Mayor Andy Burnham tells Greater Manchester to prepare for a ‘year of COVID’

Greater Manchester Mayor Andy Burnham has told the region to stick with social distancing by giving a strong message the virus has not gone away and the nation is still in lockdown.

Taking part in his weekly private press conference, Burnham advised against going wild this weekend even in small gatherings, despite the fact the reopening of the hospitality sector is only a week away.

“Lockdown is not over. People out and about think lockdown is over and it is not. We still need to be cautious and focus on what the Chief Medical Officer (Chris Whity) is saying. We are going to have to live with this virus for a long time and prepare for a year of COVID”.

Throughout the hour discussion the Labour Mayor was adamant the public should not ditch social distancing, yet had warm words of encouragement for young people and urged support for the Arts Industry.

“We are committed to supporting young people and we are showing that by setting up the young persons task force. Whether they are going to University or getting their first job, this is a very worrying time for them. We are therefore making early moves to show them our support. This includes the continuation of the Ourpass bus ticket for 16-18 year olds and also opportunities for 18 years and older to take advantage of the new chances we are creating”.

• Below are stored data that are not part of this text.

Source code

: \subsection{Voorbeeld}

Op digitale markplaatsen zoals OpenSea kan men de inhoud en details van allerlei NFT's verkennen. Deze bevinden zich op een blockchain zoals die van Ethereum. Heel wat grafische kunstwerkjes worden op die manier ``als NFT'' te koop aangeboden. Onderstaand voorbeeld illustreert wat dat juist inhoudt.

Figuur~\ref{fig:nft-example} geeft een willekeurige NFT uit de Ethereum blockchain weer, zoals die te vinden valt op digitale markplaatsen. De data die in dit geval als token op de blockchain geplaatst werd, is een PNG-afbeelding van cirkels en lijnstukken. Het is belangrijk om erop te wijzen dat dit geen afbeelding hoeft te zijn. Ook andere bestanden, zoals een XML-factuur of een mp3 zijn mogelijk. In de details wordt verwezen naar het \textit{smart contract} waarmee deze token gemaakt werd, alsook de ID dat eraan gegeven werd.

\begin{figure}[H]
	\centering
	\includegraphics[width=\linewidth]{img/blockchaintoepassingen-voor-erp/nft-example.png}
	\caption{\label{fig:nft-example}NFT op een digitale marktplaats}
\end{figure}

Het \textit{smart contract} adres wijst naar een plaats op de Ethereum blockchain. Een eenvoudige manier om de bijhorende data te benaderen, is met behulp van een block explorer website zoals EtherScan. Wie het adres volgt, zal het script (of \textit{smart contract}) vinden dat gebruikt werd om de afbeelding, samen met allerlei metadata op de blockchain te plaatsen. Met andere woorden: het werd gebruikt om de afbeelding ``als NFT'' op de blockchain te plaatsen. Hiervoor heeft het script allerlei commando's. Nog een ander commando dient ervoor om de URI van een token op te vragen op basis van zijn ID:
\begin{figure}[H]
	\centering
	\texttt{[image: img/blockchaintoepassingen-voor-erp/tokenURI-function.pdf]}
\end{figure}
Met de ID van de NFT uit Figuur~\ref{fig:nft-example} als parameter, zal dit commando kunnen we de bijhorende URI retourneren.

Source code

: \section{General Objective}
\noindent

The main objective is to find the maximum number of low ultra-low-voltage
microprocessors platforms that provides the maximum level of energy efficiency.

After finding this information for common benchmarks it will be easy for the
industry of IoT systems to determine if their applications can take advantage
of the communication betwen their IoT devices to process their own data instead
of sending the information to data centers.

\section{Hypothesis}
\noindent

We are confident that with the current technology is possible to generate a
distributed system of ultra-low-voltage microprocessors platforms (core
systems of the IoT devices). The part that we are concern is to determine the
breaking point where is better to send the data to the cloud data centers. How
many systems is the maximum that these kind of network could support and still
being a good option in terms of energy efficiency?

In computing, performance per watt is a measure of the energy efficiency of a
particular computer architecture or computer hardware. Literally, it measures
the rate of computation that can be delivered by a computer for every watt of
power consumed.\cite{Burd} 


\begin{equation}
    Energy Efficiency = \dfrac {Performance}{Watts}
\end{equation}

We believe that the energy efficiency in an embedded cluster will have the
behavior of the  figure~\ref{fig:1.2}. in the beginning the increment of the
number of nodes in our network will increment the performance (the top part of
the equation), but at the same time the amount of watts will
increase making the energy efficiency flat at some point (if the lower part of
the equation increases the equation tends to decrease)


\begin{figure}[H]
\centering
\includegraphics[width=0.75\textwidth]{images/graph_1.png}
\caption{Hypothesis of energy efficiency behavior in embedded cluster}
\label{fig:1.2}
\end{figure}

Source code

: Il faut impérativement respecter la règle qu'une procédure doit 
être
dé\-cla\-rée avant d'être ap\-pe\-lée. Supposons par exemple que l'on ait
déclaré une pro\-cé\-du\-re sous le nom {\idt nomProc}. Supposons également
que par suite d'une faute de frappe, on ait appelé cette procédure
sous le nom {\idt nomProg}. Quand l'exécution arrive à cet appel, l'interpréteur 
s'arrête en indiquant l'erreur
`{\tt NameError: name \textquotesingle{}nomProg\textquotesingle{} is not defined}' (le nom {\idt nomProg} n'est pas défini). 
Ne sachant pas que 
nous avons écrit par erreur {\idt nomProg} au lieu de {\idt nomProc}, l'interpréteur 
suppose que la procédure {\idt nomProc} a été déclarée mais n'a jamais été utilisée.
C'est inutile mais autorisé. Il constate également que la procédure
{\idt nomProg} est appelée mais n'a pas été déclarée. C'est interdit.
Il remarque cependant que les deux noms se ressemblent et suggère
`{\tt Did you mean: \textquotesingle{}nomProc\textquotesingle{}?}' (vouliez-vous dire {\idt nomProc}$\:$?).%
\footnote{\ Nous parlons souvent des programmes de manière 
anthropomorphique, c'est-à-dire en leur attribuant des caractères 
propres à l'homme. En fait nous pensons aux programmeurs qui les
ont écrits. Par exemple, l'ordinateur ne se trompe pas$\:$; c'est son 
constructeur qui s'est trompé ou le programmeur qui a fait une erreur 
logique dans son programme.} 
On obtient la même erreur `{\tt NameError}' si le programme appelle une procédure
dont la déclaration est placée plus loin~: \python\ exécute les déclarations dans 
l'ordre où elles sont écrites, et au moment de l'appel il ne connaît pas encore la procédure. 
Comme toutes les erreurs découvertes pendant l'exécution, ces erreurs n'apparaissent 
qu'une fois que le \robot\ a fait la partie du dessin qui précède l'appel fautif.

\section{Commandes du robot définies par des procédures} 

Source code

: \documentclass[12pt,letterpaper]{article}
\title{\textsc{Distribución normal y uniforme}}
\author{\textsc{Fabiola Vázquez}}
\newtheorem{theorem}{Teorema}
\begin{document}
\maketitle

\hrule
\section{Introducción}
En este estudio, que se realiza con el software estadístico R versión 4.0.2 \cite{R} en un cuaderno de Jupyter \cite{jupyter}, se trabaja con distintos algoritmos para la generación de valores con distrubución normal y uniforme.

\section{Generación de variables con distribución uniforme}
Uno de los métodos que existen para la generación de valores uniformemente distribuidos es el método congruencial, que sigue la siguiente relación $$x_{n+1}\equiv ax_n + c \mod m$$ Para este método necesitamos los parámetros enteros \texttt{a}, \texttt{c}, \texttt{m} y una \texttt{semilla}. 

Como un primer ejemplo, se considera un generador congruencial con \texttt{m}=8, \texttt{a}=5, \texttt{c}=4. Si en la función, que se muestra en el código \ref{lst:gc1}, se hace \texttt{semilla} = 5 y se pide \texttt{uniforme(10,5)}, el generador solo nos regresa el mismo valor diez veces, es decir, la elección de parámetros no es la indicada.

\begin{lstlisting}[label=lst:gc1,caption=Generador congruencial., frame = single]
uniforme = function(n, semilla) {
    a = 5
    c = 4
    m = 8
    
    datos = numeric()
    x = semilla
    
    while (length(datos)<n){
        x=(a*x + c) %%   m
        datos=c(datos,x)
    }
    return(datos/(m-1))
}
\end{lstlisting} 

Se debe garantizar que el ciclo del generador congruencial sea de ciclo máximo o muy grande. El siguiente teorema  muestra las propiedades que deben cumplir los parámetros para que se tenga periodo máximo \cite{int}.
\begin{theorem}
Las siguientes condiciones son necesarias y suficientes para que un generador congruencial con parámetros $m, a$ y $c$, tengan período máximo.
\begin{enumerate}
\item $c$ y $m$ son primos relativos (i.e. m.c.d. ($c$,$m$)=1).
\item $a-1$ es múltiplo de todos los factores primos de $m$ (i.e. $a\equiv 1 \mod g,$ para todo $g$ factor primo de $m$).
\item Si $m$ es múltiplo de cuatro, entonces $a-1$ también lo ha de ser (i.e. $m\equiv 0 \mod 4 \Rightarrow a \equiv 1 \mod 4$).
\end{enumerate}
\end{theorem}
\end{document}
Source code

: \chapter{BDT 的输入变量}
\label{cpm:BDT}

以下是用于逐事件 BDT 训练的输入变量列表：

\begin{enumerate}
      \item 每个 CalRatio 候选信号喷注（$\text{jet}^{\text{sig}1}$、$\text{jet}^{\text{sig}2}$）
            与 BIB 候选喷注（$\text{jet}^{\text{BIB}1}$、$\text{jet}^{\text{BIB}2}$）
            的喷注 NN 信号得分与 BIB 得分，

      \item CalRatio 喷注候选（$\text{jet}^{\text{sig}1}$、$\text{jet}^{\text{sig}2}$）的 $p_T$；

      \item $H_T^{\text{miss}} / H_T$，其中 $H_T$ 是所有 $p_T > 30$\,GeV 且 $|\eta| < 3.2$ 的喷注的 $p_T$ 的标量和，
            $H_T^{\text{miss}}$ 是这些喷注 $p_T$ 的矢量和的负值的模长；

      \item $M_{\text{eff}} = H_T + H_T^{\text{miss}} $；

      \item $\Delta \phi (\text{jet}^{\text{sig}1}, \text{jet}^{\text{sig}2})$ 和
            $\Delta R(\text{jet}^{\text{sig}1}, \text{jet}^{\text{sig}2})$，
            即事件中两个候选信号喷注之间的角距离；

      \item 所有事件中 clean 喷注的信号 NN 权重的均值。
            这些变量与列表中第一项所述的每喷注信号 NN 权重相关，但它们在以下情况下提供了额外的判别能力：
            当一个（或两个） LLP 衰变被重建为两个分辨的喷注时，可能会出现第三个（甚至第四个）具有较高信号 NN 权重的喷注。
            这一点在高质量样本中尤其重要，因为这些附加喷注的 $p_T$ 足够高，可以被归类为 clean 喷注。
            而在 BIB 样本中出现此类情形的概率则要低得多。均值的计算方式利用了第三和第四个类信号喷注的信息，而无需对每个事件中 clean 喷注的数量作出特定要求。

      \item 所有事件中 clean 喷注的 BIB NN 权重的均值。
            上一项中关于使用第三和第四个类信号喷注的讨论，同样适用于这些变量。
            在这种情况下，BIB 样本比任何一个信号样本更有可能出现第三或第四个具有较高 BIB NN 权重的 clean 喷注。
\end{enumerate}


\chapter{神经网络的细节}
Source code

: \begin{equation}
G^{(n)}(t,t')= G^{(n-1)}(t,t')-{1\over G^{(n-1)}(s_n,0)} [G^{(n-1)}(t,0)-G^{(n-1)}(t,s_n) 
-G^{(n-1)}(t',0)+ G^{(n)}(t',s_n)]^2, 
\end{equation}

With regards to the performing Arts Industry that is set to receive no extra government funding, Burnham had a message of warning if the powers that be don’t give the sector the support they require.

“We need to level up and keep the light burning. Theatres are going to be one of the last industries to re-open due to closed spaces and lack of social distancing. If we don’t keep the light burning theatres could go dark for good. This is a worrying time for places such as the Trafford Centre or Bolton Octagon. This is such a challenging moment but we still need to retain safety first measures”.

After seeing the normal 9-5 weekly structure of life dismantled by coronavirus, Burnham was keen to see a shake up of the working week. This could include flexible working hours, more ability to work from home and rethinking our general.

For now however the safety first approach is all that matters.